Agnitra treats telemetry as a first-class artifact. Every optimization captures before/after metrics so engineering, infra, and finance teams agree on the impact of a rollout. This guide explains how telemetry is produced and how to route it to your observability stack.

What the CLI & SDK Emit

ArtifactFileContentsPrimary Consumers
Telemetry snapshottelemetry.json (configurable via --telemetry-out)Latency, throughput, GPU utilization, kernel-level hotspots, PPO scores.Performance engineers, dashboards.
Usage eventPrinted to stdout and returned from SDK calls (result.usage_event)GPU hours saved, cost deltas, currency, marketplace payloads, project metadata.Billing, finance, marketplace exporters.
Optimization artifactdist/<model>_optimized.ptTorchScript/ONNX artifact with patched kernels and metadata.Serving teams, registries.
Both CLI and SDK expose the same data so you can automate pipelines or drive notebooks without format drift.

Routing Telemetry

  1. File dropsagnitra optimize --telemetry-out telemetry.json writes a structured JSON file.
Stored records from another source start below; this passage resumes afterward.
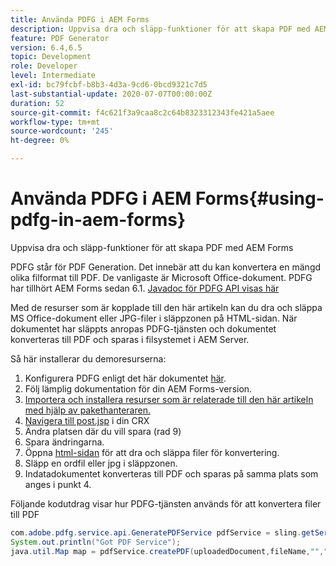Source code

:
 ```yaml
---
title: Använda PDFG i AEM Forms
description: Uppvisa dra och släpp-funktioner för att skapa PDF med AEM Forms
feature: PDF Generator
version: 6.4,6.5
topic: Development
role: Developer
level: Intermediate
exl-id: bc79fcbf-b8b3-4d3a-9cd6-0bcd9321c7d5
last-substantial-update: 2020-07-07T00:00:00Z
duration: 52
source-git-commit: f4c621f3a9caa8c2c64b8323312343fe421a5aee
workflow-type: tm+mt
source-wordcount: '245'
ht-degree: 0%

---
```


# Använda PDFG i AEM Forms{#using-pdfg-in-aem-forms}

Uppvisa dra och släpp-funktioner för att skapa PDF med AEM Forms

PDFG står för PDF Generation. Det innebär att du kan konvertera en mängd olika filformat till PDF. De vanligaste är Microsoft Office-dokument. PDFG har tillhört AEM Forms sedan 6.1.
[Javadoc för PDFG API visas här](https://www.adobe.io/experience-manager/reference-materials/6-5/forms/javadocs/index.html?com/adobe/fd/output/api/OutputService.html)

Med de resurser som är kopplade till den här artikeln kan du dra och släppa MS Office-dokument eller JPG-filer i släppzonen på HTML-sidan. När dokumentet har släppts anropas PDFG-tjänsten och dokumentet konverteras till PDF och sparas i filsystemet i AEM Server.

Så här installerar du demoresurserna:

1. Konfigurera PDFG enligt det här dokumentet [här](https://helpx.adobe.com/experience-manager/6-4/forms/using/install-configure-pdf-generator.html).
1. Följ lämplig dokumentation för din AEM Forms-version.
1. [Importera och installera resurser som är relaterade till den här artikeln med hjälp av pakethanteraren.](assets/createpdfgdemov2.zip)
1. [Navigera till post.jsp](http://localhost:4502/apps/AemFormsSamples/components/createPDF/POST.jsp) i din CRX
1. Ändra platsen där du vill spara (rad 9)
1. Spara ändringarna.
1. Öppna [html-sidan](http://localhost:4502/content/DocumentServices/CreatePDFG.html) för att dra och släppa filer för konvertering.
1. Släpp en ordfil eller jpg i släppzonen.
1. Indatadokumentet konverteras till PDF och sparas på samma plats som anges i punkt 4.

Följande kodutdrag visar hur PDFG-tjänsten används för att konvertera filer till PDF

```java
com.adobe.pdfg.service.api.GeneratePDFService pdfService = sling.getService(com.adobe.pdfg.service.api.GeneratePDFService.class);
System.out.println("Got PDF Service");
java.util.Map map = pdfService.createPDF(uploadedDocument,fileName,"","Standard","No Security", null, null);
```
Persist it to S3, GCS, or your artifact store.
  2. Programmatic export — Use agnitra.telemetry_collector and agnitra.telemetry.usage_meter helpers to push directly to HTTP, Kafka, or Snowflake.
  3. Marketplace dispatchers — Extras like agnitra[marketplace] register AWS, GCP, and Stripe exporters (StripeUsageDispatcher, AwsMarketplaceDispatcher) that run asynchronously after each optimization.
Telemetry payloads contain deterministic keys for project_id, model_name, and timestamps so you can join them in downstream jobs.

Dashboards & Alerting

  • agnitra-dashboard renders telemetry bundles locally, highlighting speedups, GPU hour savings, and license compliance.
  • Push aggregated snapshots into your metrics system (Prometheus, Datadog, Grafana) to track optimization coverage and ROI over time.
  • Alert when expected_speedup_pct drops below target or when usage_event.status != "delivered" to catch marketplace backoffs.

Best Practices

  • Store raw telemetry before aggregating so you can retroactively re-price or inspect kernels.
  • Sign usage events before dispatching to marketplaces to meet compliance requirements.
  • Attach job_metadata (CLI flag) or metadata (SDK argument) to correlate runs with CI pipelines, pull requests, or customer tenants.
  • Rotate AGNITRA_API_KEY and audit outbound webhook targets to avoid leaking telemetry to untrusted endpoints.